** SOURCE MATERIAL follows **
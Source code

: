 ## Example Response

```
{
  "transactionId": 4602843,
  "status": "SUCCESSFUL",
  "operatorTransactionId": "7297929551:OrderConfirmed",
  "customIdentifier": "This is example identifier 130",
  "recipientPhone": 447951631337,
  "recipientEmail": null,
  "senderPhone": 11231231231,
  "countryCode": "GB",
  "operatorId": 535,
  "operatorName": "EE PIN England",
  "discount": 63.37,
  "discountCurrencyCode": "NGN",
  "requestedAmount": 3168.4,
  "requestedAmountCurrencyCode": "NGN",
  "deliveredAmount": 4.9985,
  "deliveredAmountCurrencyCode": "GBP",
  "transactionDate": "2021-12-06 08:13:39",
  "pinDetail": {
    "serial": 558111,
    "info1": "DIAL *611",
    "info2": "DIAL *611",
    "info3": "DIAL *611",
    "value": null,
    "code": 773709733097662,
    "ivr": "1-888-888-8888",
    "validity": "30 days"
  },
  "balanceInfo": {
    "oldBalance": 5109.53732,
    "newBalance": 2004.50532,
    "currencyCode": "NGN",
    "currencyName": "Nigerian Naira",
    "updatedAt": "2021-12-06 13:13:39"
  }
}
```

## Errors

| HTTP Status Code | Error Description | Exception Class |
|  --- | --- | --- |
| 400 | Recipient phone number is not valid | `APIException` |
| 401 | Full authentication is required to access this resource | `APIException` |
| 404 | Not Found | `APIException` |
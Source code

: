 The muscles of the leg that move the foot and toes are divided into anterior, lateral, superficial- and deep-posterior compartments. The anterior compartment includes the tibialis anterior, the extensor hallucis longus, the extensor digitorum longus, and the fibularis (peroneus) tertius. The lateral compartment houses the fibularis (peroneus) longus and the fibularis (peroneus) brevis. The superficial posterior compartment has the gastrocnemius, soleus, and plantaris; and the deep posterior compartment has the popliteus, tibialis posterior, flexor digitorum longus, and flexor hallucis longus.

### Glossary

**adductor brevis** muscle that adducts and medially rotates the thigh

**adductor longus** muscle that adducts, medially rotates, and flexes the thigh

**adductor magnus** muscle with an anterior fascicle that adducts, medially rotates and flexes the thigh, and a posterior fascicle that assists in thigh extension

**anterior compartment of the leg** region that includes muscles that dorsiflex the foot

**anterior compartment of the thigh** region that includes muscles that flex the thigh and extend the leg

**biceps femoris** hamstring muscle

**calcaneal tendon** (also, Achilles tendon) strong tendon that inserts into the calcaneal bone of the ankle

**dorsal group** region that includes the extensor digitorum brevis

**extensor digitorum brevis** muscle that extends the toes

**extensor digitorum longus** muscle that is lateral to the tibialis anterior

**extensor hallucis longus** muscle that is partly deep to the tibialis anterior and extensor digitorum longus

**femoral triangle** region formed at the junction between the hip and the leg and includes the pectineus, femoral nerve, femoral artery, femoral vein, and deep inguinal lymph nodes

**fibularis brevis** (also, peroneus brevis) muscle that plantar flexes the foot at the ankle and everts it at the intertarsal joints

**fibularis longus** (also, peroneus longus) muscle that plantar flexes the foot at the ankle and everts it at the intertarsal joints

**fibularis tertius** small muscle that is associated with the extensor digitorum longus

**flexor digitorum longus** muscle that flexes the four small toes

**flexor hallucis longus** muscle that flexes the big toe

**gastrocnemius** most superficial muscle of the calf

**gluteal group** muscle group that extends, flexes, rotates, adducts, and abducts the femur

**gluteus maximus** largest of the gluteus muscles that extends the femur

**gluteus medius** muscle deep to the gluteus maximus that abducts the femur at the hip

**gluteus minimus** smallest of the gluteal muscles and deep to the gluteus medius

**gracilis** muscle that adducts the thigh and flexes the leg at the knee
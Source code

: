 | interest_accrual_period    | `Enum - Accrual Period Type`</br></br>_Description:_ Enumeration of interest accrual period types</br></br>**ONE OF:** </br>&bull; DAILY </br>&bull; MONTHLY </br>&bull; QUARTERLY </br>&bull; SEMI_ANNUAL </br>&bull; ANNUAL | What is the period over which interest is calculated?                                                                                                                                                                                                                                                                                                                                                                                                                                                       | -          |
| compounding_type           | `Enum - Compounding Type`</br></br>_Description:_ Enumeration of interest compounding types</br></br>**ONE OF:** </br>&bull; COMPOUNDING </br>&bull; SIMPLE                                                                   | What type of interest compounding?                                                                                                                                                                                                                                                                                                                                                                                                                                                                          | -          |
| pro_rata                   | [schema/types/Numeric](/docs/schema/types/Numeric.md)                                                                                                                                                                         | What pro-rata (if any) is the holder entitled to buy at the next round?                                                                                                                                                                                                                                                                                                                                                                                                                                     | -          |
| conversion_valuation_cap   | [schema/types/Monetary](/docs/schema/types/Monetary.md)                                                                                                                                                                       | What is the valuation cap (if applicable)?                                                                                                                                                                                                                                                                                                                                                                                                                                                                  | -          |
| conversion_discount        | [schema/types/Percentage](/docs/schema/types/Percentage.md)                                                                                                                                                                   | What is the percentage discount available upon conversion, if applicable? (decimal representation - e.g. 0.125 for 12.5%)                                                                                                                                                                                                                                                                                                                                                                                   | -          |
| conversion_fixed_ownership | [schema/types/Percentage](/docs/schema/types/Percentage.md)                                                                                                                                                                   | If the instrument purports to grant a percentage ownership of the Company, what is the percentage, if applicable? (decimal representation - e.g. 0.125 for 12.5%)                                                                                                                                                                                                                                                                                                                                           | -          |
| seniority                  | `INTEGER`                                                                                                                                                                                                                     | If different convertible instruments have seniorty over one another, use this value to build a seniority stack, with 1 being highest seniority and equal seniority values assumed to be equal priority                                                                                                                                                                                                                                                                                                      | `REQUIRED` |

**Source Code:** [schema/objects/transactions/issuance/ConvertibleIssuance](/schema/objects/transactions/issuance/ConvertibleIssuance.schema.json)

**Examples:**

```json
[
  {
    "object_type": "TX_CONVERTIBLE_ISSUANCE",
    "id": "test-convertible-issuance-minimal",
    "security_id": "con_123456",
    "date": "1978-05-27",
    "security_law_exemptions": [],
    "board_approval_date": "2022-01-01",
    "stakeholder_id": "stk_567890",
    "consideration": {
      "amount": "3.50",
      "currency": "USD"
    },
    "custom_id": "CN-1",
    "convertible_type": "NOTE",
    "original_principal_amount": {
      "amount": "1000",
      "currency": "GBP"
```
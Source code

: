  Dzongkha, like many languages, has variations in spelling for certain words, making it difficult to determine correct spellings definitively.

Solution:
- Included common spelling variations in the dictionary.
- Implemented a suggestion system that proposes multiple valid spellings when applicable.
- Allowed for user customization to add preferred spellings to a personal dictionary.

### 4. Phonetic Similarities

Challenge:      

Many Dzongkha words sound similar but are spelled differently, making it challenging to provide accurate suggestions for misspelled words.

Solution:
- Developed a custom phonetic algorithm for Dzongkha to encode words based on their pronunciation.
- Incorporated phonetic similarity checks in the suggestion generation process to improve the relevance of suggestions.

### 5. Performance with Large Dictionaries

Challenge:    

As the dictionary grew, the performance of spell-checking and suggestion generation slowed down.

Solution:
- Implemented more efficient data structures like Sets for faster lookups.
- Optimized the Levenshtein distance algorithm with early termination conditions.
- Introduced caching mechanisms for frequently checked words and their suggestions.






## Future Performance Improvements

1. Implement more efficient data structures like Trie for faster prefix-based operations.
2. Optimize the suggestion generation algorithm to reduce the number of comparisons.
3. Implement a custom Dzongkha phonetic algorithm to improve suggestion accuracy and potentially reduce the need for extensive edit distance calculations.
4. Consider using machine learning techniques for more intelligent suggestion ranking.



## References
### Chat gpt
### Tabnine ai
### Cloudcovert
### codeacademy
** End of SOURCE MATERIAL **
▶ [THE PROBLEM]: Transcribe the data above in full, keeping every word as it is.

▶ [OUTPUT OF THE TASK]:
Source code

: ## Example Response

```
{
  "transactionId": 4602843,
  "status": "SUCCESSFUL",
  "operatorTransactionId": "7297929551:OrderConfirmed",
  "customIdentifier": "This is example identifier 130",
  "recipientPhone": 447951631337,
  "recipientEmail": null,
  "senderPhone": 11231231231,
  "countryCode": "GB",
  "operatorId": 535,
  "operatorName": "EE PIN England",
  "discount": 63.37,
  "discountCurrencyCode": "NGN",
  "requestedAmount": 3168.4,
  "requestedAmountCurrencyCode": "NGN",
  "deliveredAmount": 4.9985,
  "deliveredAmountCurrencyCode": "GBP",
  "transactionDate": "2021-12-06 08:13:39",
  "pinDetail": {
    "serial": 558111,
    "info1": "DIAL *611",
    "info2": "DIAL *611",
    "info3": "DIAL *611",
    "value": null,
    "code": 773709733097662,
    "ivr": "1-888-888-8888",
    "validity": "30 days"
  },
  "balanceInfo": {
    "oldBalance": 5109.53732,
    "newBalance": 2004.50532,
    "currencyCode": "NGN",
    "currencyName": "Nigerian Naira",
    "updatedAt": "2021-12-06 13:13:39"
  }
}
```

## Errors

| HTTP Status Code | Error Description | Exception Class |
|  --- | --- | --- |
| 400 | Recipient phone number is not valid | `APIException` |
| 401 | Full authentication is required to access this resource | `APIException` |
| 404 | Not Found | `APIException` |
Source code

: The muscles of the leg that move the foot and toes are divided into anterior, lateral, superficial- and deep-posterior compartments. The anterior compartment includes the tibialis anterior, the extensor hallucis longus, the extensor digitorum longus, and the fibularis (peroneus) tertius. The lateral compartment houses the fibularis (peroneus) longus and the fibularis (peroneus) brevis. The superficial posterior compartment has the gastrocnemius, soleus, and plantaris; and the deep posterior compartment has the popliteus, tibialis posterior, flexor digitorum longus, and flexor hallucis longus.

### Glossary

**adductor brevis** muscle that adducts and medially rotates the thigh

**adductor longus** muscle that adducts, medially rotates, and flexes the thigh

**adductor magnus** muscle with an anterior fascicle that adducts, medially rotates and flexes the thigh, and a posterior fascicle that assists in thigh extension

**anterior compartment of the leg** region that includes muscles that dorsiflex the foot

**anterior compartment of the thigh** region that includes muscles that flex the thigh and extend the leg

**biceps femoris** hamstring muscle

**calcaneal tendon** (also, Achilles tendon) strong tendon that inserts into the calcaneal bone of the ankle

**dorsal group** region that includes the extensor digitorum brevis

**extensor digitorum brevis** muscle that extends the toes

**extensor digitorum longus** muscle that is lateral to the tibialis anterior

**extensor hallucis longus** muscle that is partly deep to the tibialis anterior and extensor digitorum longus

**femoral triangle** region formed at the junction between the hip and the leg and includes the pectineus, femoral nerve, femoral artery, femoral vein, and deep inguinal lymph nodes

**fibularis brevis** (also, peroneus brevis) muscle that plantar flexes the foot at the ankle and everts it at the intertarsal joints

**fibularis longus** (also, peroneus longus) muscle that plantar flexes the foot at the ankle and everts it at the intertarsal joints

**fibularis tertius** small muscle that is associated with the extensor digitorum longus

**flexor digitorum longus** muscle that flexes the four small toes

**flexor hallucis longus** muscle that flexes the big toe

**gastrocnemius** most superficial muscle of the calf

**gluteal group** muscle group that extends, flexes, rotates, adducts, and abducts the femur

**gluteus maximus** largest of the gluteus muscles that extends the femur

**gluteus medius** muscle deep to the gluteus maximus that abducts the femur at the hip

**gluteus minimus** smallest of the gluteal muscles and deep to the gluteus medius

**gracilis** muscle that adducts the thigh and flexes the leg at the knee
Source code

: | interest_accrual_period    | `Enum - Accrual Period Type`</br></br>_Description:_ Enumeration of interest accrual period types</br></br>**ONE OF:** </br>&bull; DAILY </br>&bull; MONTHLY </br>&bull; QUARTERLY </br>&bull; SEMI_ANNUAL </br>&bull; ANNUAL | What is the period over which interest is calculated?                                                                                                                                                                                                                                                                                                                                                                                                                                                       | -          |
| compounding_type           | `Enum - Compounding Type`</br></br>_Description:_ Enumeration of interest compounding types</br></br>**ONE OF:** </br>&bull; COMPOUNDING </br>&bull; SIMPLE                                                                   | What type of interest compounding?                                                                                                                                                                                                                                                                                                                                                                                                                                                                          | -          |
| pro_rata                   | [schema/types/Numeric](/docs/schema/types/Numeric.md)                                                                                                                                                                         | What pro-rata (if any) is the holder entitled to buy at the next round?                                                                                                                                                                                                                                                                                                                                                                                                                                     | -          |
| conversion_valuation_cap   | [schema/types/Monetary](/docs/schema/types/Monetary.md)                                                                                                                                                                       | What is the valuation cap (if applicable)?                                                                                                                                                                                                                                                                                                                                                                                                                                                                  | -          |
| conversion_discount        | [schema/types/Percentage](/docs/schema/types/Percentage.md)                                                                                                                                                                   | What is the percentage discount available upon conversion, if applicable? (decimal representation - e.g. 0.125 for 12.5%)                                                                                                                                                                                                                                                                                                                                                                                   | -          |
| conversion_fixed_ownership | [schema/types/Percentage](/docs/schema/types/Percentage.md)                                                                                                                                                                   | If the instrument purports to grant a percentage ownership of the Company, what is the percentage, if applicable? (decimal representation - e.g. 0.125 for 12.5%)                                                                                                                                                                                                                                                                                                                                           | -          |
| seniority                  | `INTEGER`                                                                                                                                                                                                                     | If different convertible instruments have seniorty over one another, use this value to build a seniority stack, with 1 being highest seniority and equal seniority values assumed to be equal priority                                                                                                                                                                                                                                                                                                      | `REQUIRED` |

**Source Code:** [schema/objects/transactions/issuance/ConvertibleIssuance](/schema/objects/transactions/issuance/ConvertibleIssuance.schema.json)

**Examples:**

```json
[
  {
    "object_type": "TX_CONVERTIBLE_ISSUANCE",
    "id": "test-convertible-issuance-minimal",
    "security_id": "con_123456",
    "date": "1978-05-27",
    "security_law_exemptions": [],
    "board_approval_date": "2022-01-01",
    "stakeholder_id": "stk_567890",
    "consideration": {
      "amount": "3.50",
      "currency": "USD"
    },
    "custom_id": "CN-1",
    "convertible_type": "NOTE",
    "original_principal_amount": {
      "amount": "1000",
      "currency": "GBP"
```
Source code

:  Dzongkha, like many languages, has variations in spelling for certain words, making it difficult to determine correct spellings definitively.

Solution:
- Included common spelling variations in the dictionary.
- Implemented a suggestion system that proposes multiple valid spellings when applicable.
- Allowed for user customization to add preferred spellings to a personal dictionary.

### 4. Phonetic Similarities

Challenge:      

Many Dzongkha words sound similar but are spelled differently, making it challenging to provide accurate suggestions for misspelled words.

Solution:
- Developed a custom phonetic algorithm for Dzongkha to encode words based on their pronunciation.
- Incorporated phonetic similarity checks in the suggestion generation process to improve the relevance of suggestions.

### 5. Performance with Large Dictionaries

Challenge:    

As the dictionary grew, the performance of spell-checking and suggestion generation slowed down.

Solution:
- Implemented more efficient data structures like Sets for faster lookups.
- Optimized the Levenshtein distance algorithm with early termination conditions.
- Introduced caching mechanisms for frequently checked words and their suggestions.






## Future Performance Improvements

1. Implement more efficient data structures like Trie for faster prefix-based operations.
2. Optimize the suggestion generation algorithm to reduce the number of comparisons.
3. Implement a custom Dzongkha phonetic algorithm to improve suggestion accuracy and potentially reduce the need for extensive edit distance calculations.
4. Consider using machine learning techniques for more intelligent suggestion ranking.



## References
### Chat gpt
### Tabnine ai
### Cloudcovert
### codeacademy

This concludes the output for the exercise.